On 19 April the cabinet met and the decision was taken to expel Wilkes as soon as Parliament should meet on 10 May; this was in the expectation that the Court of King’s Bench would decide against him. But on 20 April he was freed on a technicality. 

Wilkes was determined to be a martyr and in spite of the efforts of the mob to free him, he made his way in disguise to the King's Bench Prison in Southwark. He was to remain there for two years, a visible martyr to the cause of liberty.

On 10 May soldiers fired on a Wilkite crowd in Southward in what became known as the St George's Fields Massacre. Six people were killed and there were widespread riots. 

Wilkes re-elected

On 3 February 1769 the Commons voted 219/137 to expel Wilkes.
On 4 February the imprisoned Wilkes announced that he would stand again for Middlesex (one of the sitting members had died). On 16 February, he was returned unopposed. On 17 February  the Commons moved 228/89 that since Wilkes had been expelled earlier he was ‘incapable of being elected a member to serve in this present Parliament’.  On 16 March he was re-elected and on the following day he was again disqualified by the Commons.

He was readopted on 20 March, and on 13 April he defeated his opponent, Colonel Luttrell, by 1143 votes to 296.  On 15 April (Saturday) a very noisy House of Commons resolved 197/143 that Luttrell was the MP for Middlesex. 


'The Brentford Sweepstakes' f
rom Town and Country Magazine
Wilkes's riderless horse is labelled 1143,
 the number of his votes
Public domain

From the disquiet at this overturning of the wishes of the electorate stemmed the beginnings of the parliamentary reform movement.

Wilkes's career was followed with great interest by the American colonists. There is a good summary of the Wilkes affair from an American perspective here.


Wilkes’s later career

Wilkes was released early in 1770, to considerable rejoicing. In 1771 he was elected Sheriff of the City of London and began a campaign to secure the reporting of parliamentary debates. Fearful of a stand-off with the printers and the powerful interests in the City of London, the government of Lord North tacitly conceded defeat and after this newspaper reporting of parliamentary debates was established.


Wilkes was elected Lord Mayor in 1774. In the same year he was elected unopposed to Parliament for Middlesex, where he supported the American colonists and defended the principle of ‘no taxation without representation’, championed the reform of Parliament and advocated greater toleration for Catholics and Dissenter.
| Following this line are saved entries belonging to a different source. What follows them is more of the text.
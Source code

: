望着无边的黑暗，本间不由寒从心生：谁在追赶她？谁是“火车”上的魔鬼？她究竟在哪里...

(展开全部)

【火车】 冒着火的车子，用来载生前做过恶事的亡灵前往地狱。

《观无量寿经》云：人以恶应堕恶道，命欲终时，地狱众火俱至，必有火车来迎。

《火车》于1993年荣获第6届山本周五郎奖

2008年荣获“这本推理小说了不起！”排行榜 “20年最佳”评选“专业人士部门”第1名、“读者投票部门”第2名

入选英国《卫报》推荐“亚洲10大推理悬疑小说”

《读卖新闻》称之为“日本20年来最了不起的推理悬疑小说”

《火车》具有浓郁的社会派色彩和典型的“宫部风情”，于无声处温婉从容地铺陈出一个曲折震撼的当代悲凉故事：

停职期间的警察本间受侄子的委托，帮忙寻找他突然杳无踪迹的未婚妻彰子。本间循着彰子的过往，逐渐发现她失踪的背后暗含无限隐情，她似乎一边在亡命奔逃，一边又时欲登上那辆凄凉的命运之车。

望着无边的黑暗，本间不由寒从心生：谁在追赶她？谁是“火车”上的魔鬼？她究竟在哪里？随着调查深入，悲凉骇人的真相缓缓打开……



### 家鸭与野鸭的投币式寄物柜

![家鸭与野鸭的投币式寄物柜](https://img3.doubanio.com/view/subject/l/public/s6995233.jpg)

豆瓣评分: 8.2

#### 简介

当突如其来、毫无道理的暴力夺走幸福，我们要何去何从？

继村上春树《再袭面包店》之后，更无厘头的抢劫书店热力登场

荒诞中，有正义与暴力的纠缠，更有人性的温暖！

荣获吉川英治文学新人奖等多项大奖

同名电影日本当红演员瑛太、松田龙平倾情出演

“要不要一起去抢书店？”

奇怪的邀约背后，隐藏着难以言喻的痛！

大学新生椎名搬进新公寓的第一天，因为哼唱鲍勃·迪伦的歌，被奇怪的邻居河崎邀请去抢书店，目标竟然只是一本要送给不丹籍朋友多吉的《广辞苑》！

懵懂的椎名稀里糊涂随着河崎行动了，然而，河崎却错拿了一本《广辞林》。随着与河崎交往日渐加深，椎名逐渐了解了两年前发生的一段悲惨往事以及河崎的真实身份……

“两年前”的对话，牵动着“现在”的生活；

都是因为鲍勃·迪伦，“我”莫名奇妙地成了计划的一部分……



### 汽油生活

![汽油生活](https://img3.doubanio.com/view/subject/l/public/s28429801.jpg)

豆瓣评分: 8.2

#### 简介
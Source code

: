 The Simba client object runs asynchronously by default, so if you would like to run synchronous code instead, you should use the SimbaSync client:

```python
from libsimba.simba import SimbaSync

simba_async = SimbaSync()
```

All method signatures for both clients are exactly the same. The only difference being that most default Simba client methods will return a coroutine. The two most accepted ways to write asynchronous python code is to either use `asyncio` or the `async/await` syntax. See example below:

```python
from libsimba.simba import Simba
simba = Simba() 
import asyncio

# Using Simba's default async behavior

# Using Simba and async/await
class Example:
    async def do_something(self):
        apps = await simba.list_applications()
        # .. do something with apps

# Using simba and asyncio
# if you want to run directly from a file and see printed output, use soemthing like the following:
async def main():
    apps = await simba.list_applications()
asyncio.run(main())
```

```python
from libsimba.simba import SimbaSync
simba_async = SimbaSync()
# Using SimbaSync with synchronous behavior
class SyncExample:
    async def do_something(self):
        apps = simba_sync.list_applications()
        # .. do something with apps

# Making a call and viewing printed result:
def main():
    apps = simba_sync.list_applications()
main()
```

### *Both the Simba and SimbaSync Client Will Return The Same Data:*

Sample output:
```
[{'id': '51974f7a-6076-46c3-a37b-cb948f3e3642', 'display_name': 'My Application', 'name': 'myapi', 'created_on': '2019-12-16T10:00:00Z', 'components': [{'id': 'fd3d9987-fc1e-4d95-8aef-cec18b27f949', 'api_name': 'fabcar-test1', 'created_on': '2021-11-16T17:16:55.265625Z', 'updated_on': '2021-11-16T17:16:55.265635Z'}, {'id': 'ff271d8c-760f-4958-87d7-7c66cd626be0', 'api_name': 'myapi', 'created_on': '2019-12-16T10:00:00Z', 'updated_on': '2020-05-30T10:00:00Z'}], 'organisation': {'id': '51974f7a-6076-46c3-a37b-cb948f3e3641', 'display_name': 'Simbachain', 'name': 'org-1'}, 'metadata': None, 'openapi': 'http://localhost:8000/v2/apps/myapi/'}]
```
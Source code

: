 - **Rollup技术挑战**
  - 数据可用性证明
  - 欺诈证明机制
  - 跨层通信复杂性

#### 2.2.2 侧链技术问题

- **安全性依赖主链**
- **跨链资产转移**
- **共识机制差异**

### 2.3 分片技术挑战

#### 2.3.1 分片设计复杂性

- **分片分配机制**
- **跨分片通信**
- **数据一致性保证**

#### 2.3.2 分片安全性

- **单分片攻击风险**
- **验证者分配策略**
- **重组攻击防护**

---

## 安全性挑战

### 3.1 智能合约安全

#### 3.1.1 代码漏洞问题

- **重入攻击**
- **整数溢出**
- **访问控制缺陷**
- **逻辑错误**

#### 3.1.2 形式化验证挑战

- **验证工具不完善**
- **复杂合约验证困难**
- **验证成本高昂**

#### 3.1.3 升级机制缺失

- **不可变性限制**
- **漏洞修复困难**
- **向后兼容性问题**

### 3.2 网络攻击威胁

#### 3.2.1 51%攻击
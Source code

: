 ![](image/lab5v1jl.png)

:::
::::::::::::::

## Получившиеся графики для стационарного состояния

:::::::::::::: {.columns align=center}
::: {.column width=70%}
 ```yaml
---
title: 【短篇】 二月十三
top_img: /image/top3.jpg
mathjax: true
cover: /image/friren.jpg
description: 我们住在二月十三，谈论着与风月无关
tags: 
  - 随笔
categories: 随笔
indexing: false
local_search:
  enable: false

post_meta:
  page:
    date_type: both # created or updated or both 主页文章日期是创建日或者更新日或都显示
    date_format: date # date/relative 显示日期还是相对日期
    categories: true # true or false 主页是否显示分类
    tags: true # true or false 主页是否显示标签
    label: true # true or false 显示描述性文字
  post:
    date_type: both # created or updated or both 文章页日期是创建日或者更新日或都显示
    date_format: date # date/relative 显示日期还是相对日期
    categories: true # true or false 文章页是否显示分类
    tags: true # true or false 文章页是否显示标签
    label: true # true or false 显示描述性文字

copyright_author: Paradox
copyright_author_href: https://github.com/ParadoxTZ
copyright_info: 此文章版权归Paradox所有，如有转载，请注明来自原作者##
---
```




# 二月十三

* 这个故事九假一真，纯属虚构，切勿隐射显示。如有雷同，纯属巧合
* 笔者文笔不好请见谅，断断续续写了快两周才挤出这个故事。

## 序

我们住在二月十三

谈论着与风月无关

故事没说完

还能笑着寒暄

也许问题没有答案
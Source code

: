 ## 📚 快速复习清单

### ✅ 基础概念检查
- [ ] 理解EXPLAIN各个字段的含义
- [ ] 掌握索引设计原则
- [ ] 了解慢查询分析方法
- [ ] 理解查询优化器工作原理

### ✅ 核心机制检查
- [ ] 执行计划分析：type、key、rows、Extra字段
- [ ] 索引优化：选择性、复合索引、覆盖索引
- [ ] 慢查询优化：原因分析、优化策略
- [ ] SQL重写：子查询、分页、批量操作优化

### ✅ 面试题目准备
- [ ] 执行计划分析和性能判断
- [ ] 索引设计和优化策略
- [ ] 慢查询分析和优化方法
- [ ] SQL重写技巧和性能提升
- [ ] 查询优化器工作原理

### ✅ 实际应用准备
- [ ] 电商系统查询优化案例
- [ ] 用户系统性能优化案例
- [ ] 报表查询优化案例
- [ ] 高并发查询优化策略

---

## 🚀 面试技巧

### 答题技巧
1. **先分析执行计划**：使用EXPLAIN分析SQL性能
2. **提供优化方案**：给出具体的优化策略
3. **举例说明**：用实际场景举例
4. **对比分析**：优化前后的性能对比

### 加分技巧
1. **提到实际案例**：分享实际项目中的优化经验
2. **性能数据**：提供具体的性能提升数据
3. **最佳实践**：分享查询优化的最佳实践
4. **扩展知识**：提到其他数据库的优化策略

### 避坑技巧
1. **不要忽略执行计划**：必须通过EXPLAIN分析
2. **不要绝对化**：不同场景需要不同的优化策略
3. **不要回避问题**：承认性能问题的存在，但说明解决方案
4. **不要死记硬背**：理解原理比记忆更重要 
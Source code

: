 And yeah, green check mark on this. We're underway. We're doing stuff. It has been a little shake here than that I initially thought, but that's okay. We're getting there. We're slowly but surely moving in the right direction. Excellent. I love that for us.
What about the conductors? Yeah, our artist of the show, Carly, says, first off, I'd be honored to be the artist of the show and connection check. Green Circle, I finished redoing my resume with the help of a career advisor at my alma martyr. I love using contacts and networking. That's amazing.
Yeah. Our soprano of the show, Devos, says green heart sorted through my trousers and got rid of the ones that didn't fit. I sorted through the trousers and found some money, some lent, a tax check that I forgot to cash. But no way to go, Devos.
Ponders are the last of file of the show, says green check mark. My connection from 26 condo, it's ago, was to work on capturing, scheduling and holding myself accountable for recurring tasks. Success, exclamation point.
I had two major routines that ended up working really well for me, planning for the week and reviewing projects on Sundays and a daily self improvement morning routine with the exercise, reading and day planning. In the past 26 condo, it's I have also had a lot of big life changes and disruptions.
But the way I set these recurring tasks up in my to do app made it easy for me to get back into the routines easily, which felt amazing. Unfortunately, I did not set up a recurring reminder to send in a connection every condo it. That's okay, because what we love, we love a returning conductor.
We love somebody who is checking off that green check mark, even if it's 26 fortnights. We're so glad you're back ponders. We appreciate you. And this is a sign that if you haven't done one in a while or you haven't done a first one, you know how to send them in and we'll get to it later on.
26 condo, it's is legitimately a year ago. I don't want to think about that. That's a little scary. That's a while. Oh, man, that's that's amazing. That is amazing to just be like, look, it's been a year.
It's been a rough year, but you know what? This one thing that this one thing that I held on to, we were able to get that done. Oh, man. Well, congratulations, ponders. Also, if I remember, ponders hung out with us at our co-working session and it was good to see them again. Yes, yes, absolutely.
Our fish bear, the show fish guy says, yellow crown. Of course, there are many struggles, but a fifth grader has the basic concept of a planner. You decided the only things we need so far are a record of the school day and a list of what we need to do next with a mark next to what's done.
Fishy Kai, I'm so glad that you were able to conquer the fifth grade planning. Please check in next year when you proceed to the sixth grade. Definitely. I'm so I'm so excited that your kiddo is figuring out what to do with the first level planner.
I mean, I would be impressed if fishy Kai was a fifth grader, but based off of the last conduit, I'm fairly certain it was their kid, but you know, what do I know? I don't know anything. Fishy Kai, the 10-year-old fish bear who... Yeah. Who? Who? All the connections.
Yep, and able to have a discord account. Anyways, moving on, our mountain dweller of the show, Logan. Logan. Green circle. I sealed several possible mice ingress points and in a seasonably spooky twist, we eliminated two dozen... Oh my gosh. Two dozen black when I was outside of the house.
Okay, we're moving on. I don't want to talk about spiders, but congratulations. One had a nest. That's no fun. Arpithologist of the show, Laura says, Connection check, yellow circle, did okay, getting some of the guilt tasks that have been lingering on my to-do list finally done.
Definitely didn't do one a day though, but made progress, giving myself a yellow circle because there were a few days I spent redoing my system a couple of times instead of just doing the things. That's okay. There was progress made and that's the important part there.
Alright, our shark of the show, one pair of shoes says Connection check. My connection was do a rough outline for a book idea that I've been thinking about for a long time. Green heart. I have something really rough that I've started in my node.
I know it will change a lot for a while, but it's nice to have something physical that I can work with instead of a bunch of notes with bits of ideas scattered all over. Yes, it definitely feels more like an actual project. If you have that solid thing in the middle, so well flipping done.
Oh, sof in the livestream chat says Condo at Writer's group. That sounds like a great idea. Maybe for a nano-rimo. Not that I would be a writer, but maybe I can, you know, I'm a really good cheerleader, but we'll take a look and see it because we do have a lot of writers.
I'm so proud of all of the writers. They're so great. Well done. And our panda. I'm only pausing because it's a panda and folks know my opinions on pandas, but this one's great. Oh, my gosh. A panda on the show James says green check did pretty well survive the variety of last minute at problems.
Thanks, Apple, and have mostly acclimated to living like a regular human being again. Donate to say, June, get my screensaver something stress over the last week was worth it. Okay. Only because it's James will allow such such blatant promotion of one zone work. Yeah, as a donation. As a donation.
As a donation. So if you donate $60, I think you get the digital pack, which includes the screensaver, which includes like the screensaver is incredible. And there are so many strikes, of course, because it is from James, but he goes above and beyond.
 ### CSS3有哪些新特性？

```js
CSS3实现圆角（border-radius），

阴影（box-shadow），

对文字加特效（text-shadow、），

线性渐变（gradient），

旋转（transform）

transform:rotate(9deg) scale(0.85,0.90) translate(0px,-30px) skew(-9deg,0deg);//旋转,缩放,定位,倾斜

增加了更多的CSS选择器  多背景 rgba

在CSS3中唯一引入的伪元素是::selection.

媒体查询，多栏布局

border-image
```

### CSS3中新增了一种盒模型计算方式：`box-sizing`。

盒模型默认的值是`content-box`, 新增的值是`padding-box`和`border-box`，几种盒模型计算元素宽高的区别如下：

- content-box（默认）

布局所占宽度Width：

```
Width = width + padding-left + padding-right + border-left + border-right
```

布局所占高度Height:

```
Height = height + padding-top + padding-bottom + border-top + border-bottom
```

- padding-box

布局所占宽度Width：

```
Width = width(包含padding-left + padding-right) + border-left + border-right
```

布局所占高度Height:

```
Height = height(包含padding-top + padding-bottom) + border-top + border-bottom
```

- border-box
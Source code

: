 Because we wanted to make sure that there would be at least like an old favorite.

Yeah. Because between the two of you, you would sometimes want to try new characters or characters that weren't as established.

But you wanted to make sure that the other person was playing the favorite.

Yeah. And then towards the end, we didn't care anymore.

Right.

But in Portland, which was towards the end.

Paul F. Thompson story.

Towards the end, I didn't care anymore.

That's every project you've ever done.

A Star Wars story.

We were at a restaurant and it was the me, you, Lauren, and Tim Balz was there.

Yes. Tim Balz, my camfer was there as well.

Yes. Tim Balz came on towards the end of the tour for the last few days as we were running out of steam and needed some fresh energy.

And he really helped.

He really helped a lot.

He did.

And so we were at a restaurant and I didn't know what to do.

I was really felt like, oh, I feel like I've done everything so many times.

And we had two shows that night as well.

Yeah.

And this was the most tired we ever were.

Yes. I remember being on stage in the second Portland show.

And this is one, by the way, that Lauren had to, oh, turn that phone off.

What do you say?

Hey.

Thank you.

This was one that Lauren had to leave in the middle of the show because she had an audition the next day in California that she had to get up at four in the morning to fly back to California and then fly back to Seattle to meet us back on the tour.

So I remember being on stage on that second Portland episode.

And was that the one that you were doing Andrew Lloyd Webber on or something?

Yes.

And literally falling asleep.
On 21 March 1776 he made the first ever motion for parliamentary reform, urging the transfer of seats from rotten boroughs to London, the more populous counties and the new industrial towns. The motion was defeated without a vote.

Later in life he became a pillar of the establishment! He helped put down the anti-Catholic Gordon Riots in 1780 and in 1782 when the Whig Lord Rockingham became Prime Minister, the record of his expulsion was expunged from the records of the House. He left Parliament in 1790.


Conclusion


  1. Wilkes was a maverick and his private life horrified many respectable people.
  2. However he became the voice of those excluded from politics. The slogan 'Wilkes and Liberty' was about more than one man.
  3. He secured two important reforms: general warrants were declared illegal and parliamentary debates were now reported.